::: Extracted material

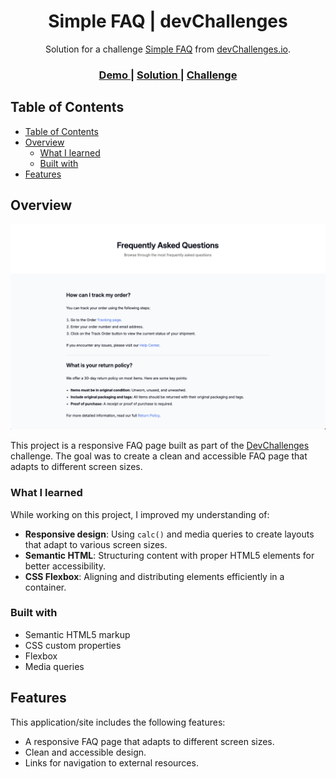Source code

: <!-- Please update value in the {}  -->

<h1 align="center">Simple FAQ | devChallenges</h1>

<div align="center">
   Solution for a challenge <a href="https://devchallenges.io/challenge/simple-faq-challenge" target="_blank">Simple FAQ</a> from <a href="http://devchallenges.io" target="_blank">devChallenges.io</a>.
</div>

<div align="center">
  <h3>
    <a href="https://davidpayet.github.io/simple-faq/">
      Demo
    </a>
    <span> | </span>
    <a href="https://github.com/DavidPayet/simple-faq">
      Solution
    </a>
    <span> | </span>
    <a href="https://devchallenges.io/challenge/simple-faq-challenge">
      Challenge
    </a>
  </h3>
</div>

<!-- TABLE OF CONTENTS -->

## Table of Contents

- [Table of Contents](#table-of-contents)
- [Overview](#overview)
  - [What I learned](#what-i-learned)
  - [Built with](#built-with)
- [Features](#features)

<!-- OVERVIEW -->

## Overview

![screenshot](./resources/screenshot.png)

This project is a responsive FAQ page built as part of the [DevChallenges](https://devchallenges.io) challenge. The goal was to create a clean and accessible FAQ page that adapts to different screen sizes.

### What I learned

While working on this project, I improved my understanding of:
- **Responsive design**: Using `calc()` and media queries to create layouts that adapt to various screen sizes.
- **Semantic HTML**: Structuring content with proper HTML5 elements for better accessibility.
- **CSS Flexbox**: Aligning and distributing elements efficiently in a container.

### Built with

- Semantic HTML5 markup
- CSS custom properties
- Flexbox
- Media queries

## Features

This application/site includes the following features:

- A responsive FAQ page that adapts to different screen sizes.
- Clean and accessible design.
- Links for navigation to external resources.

::::::
::: Extracted material

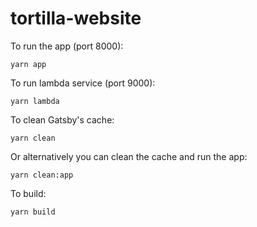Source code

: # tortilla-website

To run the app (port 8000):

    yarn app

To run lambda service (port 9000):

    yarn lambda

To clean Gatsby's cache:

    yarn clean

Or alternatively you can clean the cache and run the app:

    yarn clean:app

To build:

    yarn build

::::::

- What this task involves:
Look back at the data above. Transcribe exactly the lines starting at the line that contains "- A responsive" and ending at the line that contains "- Links for navigation to external resources.".

- Response below:
- A responsive FAQ page that adapts to different screen sizes.
- Clean and accessible design.
- Links for navigation to external resources.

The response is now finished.